Regulation of CYLD activity and specificity by phosphorylation and ubiquitin-binding CAP-Gly domains

Non-degradative ubiquitin chains and phosphorylation events govern signaling responses by innate immune receptors. The deubiquitinase CYLD in complex with SPATA2 is recruited to receptor signaling complexes by the ubiquitin ligase LUBAC and regulates Met1- and Lys63-linked polyubiquitin and receptor signaling outcomes. Here, we investigated the molecular determinants of CYLD activity. We reveal that two CAP-Gly domains in CYLD are ubiquitin binding domains and demonstrate a requirement of CAP-Gly3 for CYLD activity and regulation of immune receptor signaling. Moreover, we identify a phosphorylation switch outside of the catalytic USP domain, which activates CYLD selectively towards Lys63-linked polyubiquitin. The phosphorylated residue Ser568 is a novel TNF-regulated phosphorylation site in CYLD and works in concert with Ser418 to enable CYLD-mediated deubiquitination and immune receptor signaling. We propose that phosphorylated CYLD together with SPATA2 and LUBAC functions as a ubiquitin-editing complex that rebalances Lys63- and Met1-linked polyubiquitin at receptor signaling complexes, resulting in escalated LUBAC signaling.

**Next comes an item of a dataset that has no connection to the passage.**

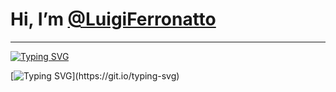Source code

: #  Hi, I’m [@LuigiFerronatto](https://www.instagram.com/)
--- 
[![Typing SVG](https://readme-typing-svg.demolab.com?font=Montserrat&weight=500&duration=500&pause=500&color=7242F7&vCenter=true&multiline=true&repeat=false&random=true&width=500&height=250&lines=ChatBot+Developer;UX%2FUI+Studant;JavaScript+Full-Stack;Front-end+Developer;Back-end+Developer;Mid-Level+System+Analyst)](https://git.io/typing-svg)

[![Typing SVG](https://readme-typing-svg.demolab.com?font=Montserrat&weight=1000&duration=500&pause=500&color=12001F&vCenter=true&multiline=true&repeat=false&random=false&width=1000&height=250&lines=JavaScript;React.js+%7C++Vue.Js+%7C+Next.js;SQL+%26+NoSQL+%7C+SQLlite+%7C+MongoDB+%7C+MySQL+;Restful+APIS+%7C+Postman+%7C+Insomnia;Vercel+%7C+...)](https://git.io/typing-svg)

非降解型泛素链与磷酸化事件共同调控天然免疫受体的信号应答。与SPATA2形成复合物的去泛素化酶CYLD可被泛素连接酶LUBAC招募至受体信号复合体，并调控甲硫氨酸1位（Met1）与赖氨酸63位（Lys63）连接的多聚泛素链，进而决定受体信号转导的结局。本研究针对CYLD活性的分子决定因素展开了系统探究。我们发现CYLD中存在两个CAP-甘氨酸（CAP-Gly）结构域，其可作为泛素结合结构域；同时证实CAP-Gly3结构域是CYLD发挥活性、调控免疫受体信号转导所必需的元件。此外，我们在泛素特异性蛋白酶（USP）催化结构域外发现了一处磷酸化开关，该开关可选择性激活CYLD对赖氨酸63位（Lys63）连接的多聚泛素链的水解活性。磷酸化位点Ser568是CYLD中一处受肿瘤坏死因子（TNF）调控的新型磷酸化位点，其可与Ser418协同作用，介导CYLD依赖的去泛素化过程与免疫受体信号转导。我们提出，磷酸化后的CYLD可与SPATA2、LUBAC共同构成泛素编辑复合体，该复合体可在受体信号复合体处重新平衡赖氨酸63位与甲硫氨酸1位连接的多聚泛素链水平，最终增强LUBAC介导的信号转导。